Position des demandeurs
[21]
Le processus d’annulation prévu à l’article 109 de la Loi sur l’immigration et la protection des réfugiés, (LC 2001, c 27) la [LIPR] nécessite que la SPR s’engage dans un processus à deux volets. D’abord, la SPR doit établir si la décision d’accorder l’asile découle directement ou indirectement de présentations erronées sur un fait important quant à un objet pertinent, ou de réticence sur ce fait. Ensuite, si la réponse au premier volet est affirmative, la SPR doit établir s’il subsiste suffisamment d’éléments de preuve pris en considération lors de l’examen initial de la demande d’asile pour justifier l’asile. Le cas échéant, la SPR peut rejeter la demande.
[22]
Les demandeurs ne font pas valoir que le premier volet du critère n’est pas respecté. Sans l’affirmer explicitement, ils semblent reconnaître qu’il l’est. Plutôt, ils soutiennent que la SPR a commis une erreur de droit en n’exerçant pas adéquatement son pouvoir discrétionnaire prévu au paragraphe 109(2) de la LIPR, plus précisément, en n’ayant pas « déterminé de manière satisfaisante s’il restait suffisamment d’éléments de preuve non viciés pour étayer la décision initiale »
(Sethi c Canada (Ministre de la Citoyenneté et de l’Immigration), 2005 CF 1178, au para 25 [Sethi]).
[23]
Les demandeurs mentionnent la décision Sethi, précitée, et la décision Babar c Canada (Ministre de la Citoyenneté et de l’Immigration), 2003 CFPI 216 [Babar], comme deux exemples de cas où la Cour a renvoyé l’affaire pour nouvel examen en raison d’une telle erreur de la part du tribunal. Ils soutiennent que les décisions Sethi et Babar, précitées, appuient la proposition selon laquelle [traduction] « un décideur est tenu d’examiner tout élément de preuve au dossier qui demeure non vicié par de fausses déclarations »
avant de rendre une décision pour annuler le statut de réfugié.
[24]
Dans la décision Sethi, la cour a conclu qu’aucune des présentations erronées de la demanderesse ni aucun des éléments de preuve déposés par le défendeur ne contredisaient le récit général de la demanderesse selon laquelle elle avait été victime de violence conjugale au Pakistan. Le fait que la SPR n’ait pas « déterminé de manière satisfaisante s’il restait suffisamment d’éléments de preuve non viciés pour étayer la décision initiale »
était fatal, ce qui a amené la Cour à accueillir la demande de contrôle judiciaire.
[25]
Dans la décision Babar, dans laquelle la demande d’asile reposait sur l’appartenance du demandeur à un groupe politique, le demandeur a reconnu qu’il avait fait des présentations erronées.
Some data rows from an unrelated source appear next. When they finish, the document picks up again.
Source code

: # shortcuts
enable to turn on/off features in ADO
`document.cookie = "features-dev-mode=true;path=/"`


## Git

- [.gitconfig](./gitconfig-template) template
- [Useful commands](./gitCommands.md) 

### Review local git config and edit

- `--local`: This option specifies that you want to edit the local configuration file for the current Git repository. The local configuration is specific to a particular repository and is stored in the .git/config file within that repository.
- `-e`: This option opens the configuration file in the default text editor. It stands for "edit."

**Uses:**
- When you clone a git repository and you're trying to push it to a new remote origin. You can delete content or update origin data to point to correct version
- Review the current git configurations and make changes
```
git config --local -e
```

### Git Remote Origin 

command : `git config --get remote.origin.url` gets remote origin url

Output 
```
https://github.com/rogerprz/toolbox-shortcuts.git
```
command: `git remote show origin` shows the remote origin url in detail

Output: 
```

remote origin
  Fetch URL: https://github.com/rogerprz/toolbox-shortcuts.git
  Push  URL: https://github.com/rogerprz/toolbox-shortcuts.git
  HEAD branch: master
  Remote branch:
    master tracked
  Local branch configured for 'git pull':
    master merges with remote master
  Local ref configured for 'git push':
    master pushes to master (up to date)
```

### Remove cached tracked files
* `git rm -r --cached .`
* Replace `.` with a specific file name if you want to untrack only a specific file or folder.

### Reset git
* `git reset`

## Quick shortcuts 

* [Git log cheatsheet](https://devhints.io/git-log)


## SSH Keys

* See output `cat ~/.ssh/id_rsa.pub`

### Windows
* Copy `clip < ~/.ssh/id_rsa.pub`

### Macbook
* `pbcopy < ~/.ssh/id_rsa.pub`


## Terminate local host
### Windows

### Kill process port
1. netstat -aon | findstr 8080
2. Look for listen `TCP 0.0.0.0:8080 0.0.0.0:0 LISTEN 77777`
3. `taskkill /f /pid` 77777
Cela a amené le décideur à tirer une conclusion générale de manque de crédibilité et à accueillir la demande d’annulation de son statut de réfugié. La cour a accueilli la demande de contrôle judiciaire, concluant que le tribunal devait, malgré la conclusion défavorable en matière de crédibilité, examiner les éléments de preuve indépendants, afin de déterminer quels éléments de preuve n’étaient pas viciés, et évaluer s’il y avait suffisamment d’éléments de preuve pour justifier une décision favorable.
[26]
Les demandeurs soutiennent que les motifs de la SPR donnent à penser que le commissaire [traduction] « a jugé que les présentations erronées des demandeurs [étaient] si généralisées qu’un examen diligent des affirmations et des éléments de preuve, fournis dans la trousse de demande du FRP, qui n’étaient pas viciés par les présentations erronées serait inutile »
.
[27]
Les demandeurs se plaignent du fait que l’analyse de la SPR est [traduction] « dépourvue de tout examen des affirmations ou des éléments de preuve soumis par les demandeurs dans leurs demandes d’asile qui n’entraient pas en conflit avec les périodes »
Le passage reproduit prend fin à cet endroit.